Task prompt: In the lines below, count those containing the word "image" and give the number alone.

※

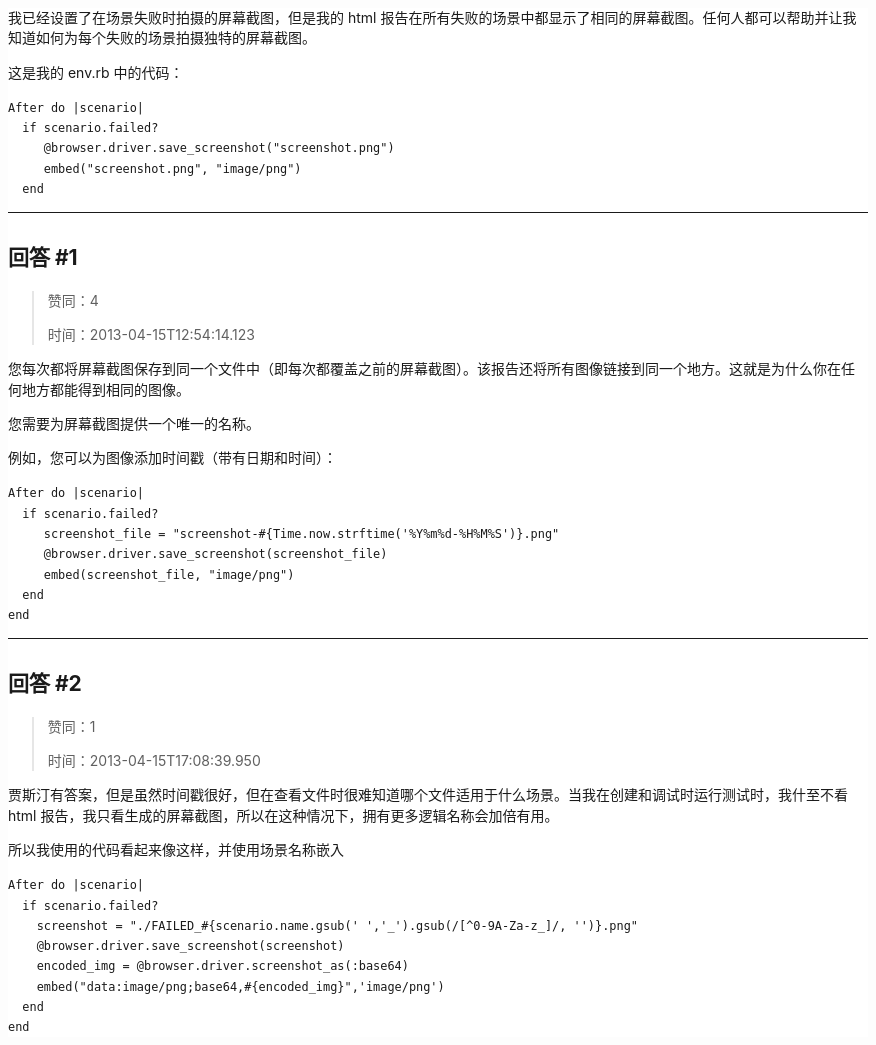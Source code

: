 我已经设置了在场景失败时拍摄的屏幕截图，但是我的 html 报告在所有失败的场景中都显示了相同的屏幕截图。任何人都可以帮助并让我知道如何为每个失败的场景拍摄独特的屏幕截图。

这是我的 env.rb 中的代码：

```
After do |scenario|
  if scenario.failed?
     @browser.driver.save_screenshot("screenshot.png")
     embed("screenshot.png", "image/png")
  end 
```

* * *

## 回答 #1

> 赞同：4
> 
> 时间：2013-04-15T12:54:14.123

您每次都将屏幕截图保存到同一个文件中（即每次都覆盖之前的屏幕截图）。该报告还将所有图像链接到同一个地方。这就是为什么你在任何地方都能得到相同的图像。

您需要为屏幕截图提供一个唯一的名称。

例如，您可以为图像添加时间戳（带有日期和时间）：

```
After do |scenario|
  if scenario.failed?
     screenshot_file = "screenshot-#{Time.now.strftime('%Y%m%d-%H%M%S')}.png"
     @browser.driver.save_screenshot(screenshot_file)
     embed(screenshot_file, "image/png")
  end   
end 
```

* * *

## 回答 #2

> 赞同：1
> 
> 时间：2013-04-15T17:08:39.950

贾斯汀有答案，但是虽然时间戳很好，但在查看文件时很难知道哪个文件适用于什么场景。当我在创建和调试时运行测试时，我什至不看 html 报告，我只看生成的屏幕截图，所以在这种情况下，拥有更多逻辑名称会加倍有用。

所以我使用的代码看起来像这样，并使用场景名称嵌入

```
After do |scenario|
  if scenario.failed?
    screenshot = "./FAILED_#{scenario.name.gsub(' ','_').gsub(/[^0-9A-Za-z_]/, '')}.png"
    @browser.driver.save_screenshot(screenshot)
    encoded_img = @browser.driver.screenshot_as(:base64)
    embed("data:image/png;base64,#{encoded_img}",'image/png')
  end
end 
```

※

Answer for the task: 3